Number of lawyers in survey firms; merged names

We start with a couple of methodological decisions. First, what number shall we use for the count of practicing lawyers in the firm? To reconstruct the number of lawyers practicing at the firm back in the year of a survey would take much digging. Although we could then analyze our data set much more accurately when firm size has meaning, the effort to obtain the historical, matching data would be daunting.

A second, related issue focuses on how to handle surveying firms that merged after the survey. At least three of the firms in the data set have merged with another major firm during the past few years. These merged firms include BryanCaveBLP, CMS, HoganLovells, and Norton Rose Fulbright. How should we treat their sizes? Also, if we keep the pre–merger name of the firm, we have to figure out both the month and year its merger took affect as well as the month and year a survey was published. That game’s not worth the candle. If we use the name of the merged firm, we lose the correct name of the firm as of the year the survey completed.

The convention I have tried to adopt uses the current lawyer headcount of an unmerged firm, the latest name of the merged firm, and the merged firm’s lawyer count. The first two names of the firm, without any punctuation, make up my “firm name”.

Accordingly, the average number of lawyers in the 77 law firms for which I have data is 1047. The median is 753 lawyers. The conclusion is inescapable: very large law firms are the typical sponsors of research surveys.

The range of sizes is also illuminating: 6 lawyers to 4,607 lawyers. The set includes at least three firms with less than 200 lawyers along with ten of more than 2,000 lawyers. The takeaway? A firm of any size can launch a research survey.

The plot presents aggregate size data from 69 firms based in four “countries”: Canada (6 different law firms), the United Kingdom (20 firms), the United States (38), and “VereinCLG,” five firms that have a legal structure of either a Swiss verein or a “company limited by guarantee” (CLG).

Canonical names to allow software to combine data on law schools

Whenever a data scientist decides to merge two sets of data, there must be a common field (variable) for the software to merge on.  The software needs to be able to instruct the computer “Whenever the first data set has “Alaska” in the State column, and the second data set has “Alaska” in the Jurisdiction column, add on to the first data set any additional columns of information from the data set.”   The code has to tell the software that the State variable and the Jurisdiction variable are the common field for purposes of matching and use the right function for merging.

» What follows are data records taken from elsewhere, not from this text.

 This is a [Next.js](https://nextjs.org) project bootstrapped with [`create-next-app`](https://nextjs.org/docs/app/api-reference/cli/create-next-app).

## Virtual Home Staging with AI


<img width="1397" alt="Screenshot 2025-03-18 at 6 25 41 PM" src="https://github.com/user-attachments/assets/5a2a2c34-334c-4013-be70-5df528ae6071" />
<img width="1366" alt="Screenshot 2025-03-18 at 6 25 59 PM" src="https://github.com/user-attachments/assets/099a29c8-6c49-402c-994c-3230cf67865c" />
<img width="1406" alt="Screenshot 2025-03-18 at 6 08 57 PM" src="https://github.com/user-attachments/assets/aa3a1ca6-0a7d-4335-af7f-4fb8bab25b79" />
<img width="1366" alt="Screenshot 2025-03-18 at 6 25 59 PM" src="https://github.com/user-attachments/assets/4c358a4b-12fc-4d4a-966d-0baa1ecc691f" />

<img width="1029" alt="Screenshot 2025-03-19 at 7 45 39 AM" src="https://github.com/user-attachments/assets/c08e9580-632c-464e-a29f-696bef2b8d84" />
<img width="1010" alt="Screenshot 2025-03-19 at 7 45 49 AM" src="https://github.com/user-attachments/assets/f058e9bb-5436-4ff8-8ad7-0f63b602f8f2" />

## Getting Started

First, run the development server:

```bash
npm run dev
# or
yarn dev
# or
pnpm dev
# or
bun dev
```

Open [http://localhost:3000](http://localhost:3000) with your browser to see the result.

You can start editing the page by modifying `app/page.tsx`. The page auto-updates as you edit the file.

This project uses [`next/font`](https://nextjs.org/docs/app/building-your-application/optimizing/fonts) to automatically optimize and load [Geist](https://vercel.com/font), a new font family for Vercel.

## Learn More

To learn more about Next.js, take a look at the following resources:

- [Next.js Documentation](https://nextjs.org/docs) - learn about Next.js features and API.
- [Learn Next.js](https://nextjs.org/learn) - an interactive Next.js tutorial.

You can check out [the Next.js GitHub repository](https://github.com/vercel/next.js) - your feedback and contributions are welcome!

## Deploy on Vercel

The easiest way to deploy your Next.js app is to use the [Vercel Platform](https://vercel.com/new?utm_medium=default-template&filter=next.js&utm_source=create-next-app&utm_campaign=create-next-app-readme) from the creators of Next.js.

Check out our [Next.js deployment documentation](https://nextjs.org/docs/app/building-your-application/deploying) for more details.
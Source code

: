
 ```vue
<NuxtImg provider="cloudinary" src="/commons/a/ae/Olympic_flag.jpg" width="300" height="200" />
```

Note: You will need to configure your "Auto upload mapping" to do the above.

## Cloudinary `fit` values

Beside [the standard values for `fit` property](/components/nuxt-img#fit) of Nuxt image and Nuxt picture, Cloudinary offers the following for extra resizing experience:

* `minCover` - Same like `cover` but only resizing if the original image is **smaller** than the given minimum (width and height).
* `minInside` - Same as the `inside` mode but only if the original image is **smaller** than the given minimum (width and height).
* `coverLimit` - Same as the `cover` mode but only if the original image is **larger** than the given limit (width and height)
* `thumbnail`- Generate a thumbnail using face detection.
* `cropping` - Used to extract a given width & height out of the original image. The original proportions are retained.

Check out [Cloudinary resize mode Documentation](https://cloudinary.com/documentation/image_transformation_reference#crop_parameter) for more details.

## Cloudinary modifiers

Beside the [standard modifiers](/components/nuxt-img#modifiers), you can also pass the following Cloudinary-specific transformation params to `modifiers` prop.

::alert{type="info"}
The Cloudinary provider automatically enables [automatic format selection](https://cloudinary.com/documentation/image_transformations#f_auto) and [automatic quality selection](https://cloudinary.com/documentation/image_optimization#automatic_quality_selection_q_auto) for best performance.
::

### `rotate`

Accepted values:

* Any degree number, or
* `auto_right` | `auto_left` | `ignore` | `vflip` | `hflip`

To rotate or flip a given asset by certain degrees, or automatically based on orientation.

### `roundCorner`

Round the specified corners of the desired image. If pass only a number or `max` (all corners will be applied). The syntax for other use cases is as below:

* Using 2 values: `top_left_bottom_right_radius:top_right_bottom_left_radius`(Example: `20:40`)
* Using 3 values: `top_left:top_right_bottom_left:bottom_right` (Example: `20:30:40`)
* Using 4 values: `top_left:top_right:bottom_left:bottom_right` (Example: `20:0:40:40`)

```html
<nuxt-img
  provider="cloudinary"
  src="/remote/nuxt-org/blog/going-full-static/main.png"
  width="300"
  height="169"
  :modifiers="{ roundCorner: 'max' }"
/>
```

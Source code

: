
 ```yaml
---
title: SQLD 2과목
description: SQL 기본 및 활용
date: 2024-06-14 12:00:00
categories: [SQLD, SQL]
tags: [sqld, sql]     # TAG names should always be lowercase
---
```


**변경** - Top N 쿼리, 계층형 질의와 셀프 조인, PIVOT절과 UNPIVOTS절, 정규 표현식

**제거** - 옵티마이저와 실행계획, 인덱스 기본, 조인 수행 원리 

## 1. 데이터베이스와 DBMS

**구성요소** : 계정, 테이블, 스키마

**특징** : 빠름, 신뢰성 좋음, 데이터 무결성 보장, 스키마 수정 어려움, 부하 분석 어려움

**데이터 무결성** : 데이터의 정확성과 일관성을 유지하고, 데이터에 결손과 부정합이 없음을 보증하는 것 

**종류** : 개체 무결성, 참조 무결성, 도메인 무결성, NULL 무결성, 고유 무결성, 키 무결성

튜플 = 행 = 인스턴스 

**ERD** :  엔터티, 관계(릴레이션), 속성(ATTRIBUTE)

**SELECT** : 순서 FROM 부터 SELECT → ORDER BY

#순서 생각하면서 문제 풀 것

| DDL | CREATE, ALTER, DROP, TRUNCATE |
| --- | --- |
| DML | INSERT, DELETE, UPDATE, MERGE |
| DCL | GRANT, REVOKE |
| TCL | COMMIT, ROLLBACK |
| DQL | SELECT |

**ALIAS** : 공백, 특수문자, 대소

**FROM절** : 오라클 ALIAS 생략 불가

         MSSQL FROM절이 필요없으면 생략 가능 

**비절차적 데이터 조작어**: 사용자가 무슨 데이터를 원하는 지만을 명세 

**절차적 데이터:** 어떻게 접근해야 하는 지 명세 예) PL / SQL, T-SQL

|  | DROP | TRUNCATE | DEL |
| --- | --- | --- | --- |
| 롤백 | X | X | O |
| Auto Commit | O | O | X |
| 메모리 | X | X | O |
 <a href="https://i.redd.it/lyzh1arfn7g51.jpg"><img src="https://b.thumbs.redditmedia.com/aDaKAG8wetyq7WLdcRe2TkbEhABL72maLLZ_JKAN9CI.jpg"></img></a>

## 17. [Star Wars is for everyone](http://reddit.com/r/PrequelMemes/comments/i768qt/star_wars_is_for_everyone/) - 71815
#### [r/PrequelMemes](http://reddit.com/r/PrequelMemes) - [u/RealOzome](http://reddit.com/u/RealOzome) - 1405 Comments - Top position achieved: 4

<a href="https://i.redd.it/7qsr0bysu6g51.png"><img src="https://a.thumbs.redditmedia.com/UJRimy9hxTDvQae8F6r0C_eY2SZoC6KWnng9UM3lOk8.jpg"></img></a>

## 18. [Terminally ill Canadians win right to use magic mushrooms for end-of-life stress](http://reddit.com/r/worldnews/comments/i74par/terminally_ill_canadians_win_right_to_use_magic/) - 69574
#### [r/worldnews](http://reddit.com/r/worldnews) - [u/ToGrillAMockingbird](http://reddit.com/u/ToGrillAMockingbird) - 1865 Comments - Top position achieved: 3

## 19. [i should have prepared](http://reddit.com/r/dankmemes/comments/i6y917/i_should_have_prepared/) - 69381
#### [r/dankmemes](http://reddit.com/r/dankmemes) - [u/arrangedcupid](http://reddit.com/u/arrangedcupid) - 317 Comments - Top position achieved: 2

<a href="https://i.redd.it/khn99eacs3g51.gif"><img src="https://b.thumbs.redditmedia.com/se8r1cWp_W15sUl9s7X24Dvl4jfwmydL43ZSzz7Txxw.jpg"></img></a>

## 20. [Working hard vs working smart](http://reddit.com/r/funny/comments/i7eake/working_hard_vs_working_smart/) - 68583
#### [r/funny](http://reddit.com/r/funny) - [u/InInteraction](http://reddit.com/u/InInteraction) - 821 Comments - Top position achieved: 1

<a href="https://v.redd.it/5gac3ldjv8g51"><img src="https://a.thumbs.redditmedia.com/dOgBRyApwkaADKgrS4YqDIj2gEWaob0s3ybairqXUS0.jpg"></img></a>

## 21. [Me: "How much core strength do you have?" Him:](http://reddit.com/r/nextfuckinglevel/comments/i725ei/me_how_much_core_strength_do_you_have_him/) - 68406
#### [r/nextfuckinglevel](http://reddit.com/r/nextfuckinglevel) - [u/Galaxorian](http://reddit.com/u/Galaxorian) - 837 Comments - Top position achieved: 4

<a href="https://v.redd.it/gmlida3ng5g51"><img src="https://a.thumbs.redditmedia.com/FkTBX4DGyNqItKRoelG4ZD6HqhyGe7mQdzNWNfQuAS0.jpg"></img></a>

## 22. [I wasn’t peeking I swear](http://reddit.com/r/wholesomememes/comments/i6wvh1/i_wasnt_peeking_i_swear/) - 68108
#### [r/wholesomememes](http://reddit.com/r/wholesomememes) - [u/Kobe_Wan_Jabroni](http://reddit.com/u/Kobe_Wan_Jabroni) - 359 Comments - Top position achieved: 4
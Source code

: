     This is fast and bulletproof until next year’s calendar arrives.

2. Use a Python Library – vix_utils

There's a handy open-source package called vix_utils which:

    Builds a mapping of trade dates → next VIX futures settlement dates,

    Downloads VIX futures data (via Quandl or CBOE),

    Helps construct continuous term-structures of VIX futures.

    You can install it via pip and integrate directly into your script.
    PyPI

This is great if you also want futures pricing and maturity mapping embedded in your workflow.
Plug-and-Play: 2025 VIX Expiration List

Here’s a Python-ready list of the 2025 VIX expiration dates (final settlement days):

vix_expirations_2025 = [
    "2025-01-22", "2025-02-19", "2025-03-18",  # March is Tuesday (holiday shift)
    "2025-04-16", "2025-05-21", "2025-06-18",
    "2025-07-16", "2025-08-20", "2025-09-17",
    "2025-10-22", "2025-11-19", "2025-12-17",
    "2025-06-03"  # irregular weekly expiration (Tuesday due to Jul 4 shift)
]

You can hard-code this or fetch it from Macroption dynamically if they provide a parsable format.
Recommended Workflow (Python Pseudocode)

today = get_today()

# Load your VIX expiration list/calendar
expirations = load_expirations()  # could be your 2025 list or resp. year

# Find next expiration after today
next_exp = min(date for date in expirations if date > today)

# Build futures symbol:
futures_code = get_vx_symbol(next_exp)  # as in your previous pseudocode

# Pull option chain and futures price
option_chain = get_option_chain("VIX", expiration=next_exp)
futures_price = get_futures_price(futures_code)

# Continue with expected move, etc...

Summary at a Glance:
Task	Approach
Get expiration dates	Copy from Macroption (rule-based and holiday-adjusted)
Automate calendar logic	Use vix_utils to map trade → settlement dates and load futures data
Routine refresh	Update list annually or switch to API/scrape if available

With the Law School Data Set, when I found data on admission rates in one source and data on numbers of Supreme Court Clerks in another, the common field was the name of the law school.  A human can match school names instantly even if they vary a little in the precise name used.

That sounds like it should also be simple for a computer program, but to a computer “NYU Law” is completely different than “New York University Law”; “Columbia Law School” is not “Columbia School of Law”.  The multitudinous ways publications name law schools means that the data scientist has to settle on one version of the school’s name – sometimes referred to as the “canonical version” – and then spend much time transforming the alternative names to the canonical name.  It’s slogging work, subject to errors, and adds no real value.  But only once it is done can a merge function in the software achieve what you hope.